Predicting Bank Holding Company Returns Based on Sentiment Analysis

#SentimentAnalysis, #TimeSeriesForecasting, #Transformers

Emma Mignocchi

Abstract

This project explores the predictive power of sentiment analysis in financial disclosures by analyzing bank holding companies’ Management’s Discussion and Analysis (MD&A), Risk Factors, and Quantitative and Qualitative Disclosures About Market Risk sections. Using sentence-based and word-based semantic analysis, we aim to compare their effectiveness in forecasting bank stock returns within one day of the release of annual reports. Comparing transformer-based sentence semantics with word-level semantics is crucial, as sentence embeddings can capture contextual nuance and phrase-level sentiment shifts that individual word-based methods may overlook, potentially leading to improving or simplifying current prediction models. To evaluate predictive performance, both traditional econometric models— ARMA and aggregated ARMA—and deep learning methods via Long Short-Term Memory (LSTM) networks are implemented. Results indicate that sentence-level semantic analysis is significantly more volatile, while word-level models consistently outperform sentence-level models across all three approaches with the best performance achieved by the aggregated ARMA model using word-level sentiment scores with 10% lower MSE than word-based LSTM.
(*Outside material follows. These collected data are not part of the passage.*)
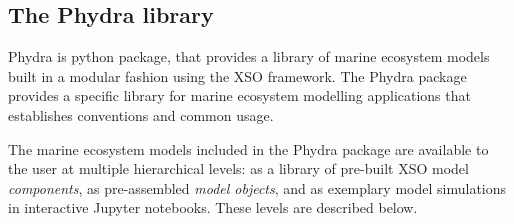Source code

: \documentclass[journal abbreviation, manuscript]{copernicus}
\begin{document}

    



\subsection{The Phydra library} \label{Section:PhydraLibrary}
Phydra is python package, that provides a library of marine ecosystem models built in a modular fashion using the XSO framework. The Phydra package provides a specific library for marine ecosystem modelling applications that establishes conventions and common usage.

 
The marine ecosystem models included in the Phydra package are available to the user at multiple hierarchical levels: as a library of pre-built XSO model \textit{components}, as pre-assembled \textit{model objects}, and as exemplary model simulations in interactive Jupyter notebooks. These levels are described below.
\end{document}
What this project is about

This project investigates the role of sentiment analysis in predicting bank holding company stock price movements following the release of annual reports. While prior research has explored textual sentiment’s impact on banks themselves, existing studies lack transparency regarding the specific banks used. To address this, we shift our focus to bank holding companies and analyze sentiment within key financial report sections.

We use data from 44 bank holding companies spanning 2007 to 2019, examining negative and net sentiment scores extracted from:

  • MD&A (Management’s Discussion and Analysis)
  • Risk Factors
  • Quantitative and Qualitative Disclosures About Market Risk

Additionally, we incorporate bank closing prices (1-day returns) post-earnings release to measure the market reaction.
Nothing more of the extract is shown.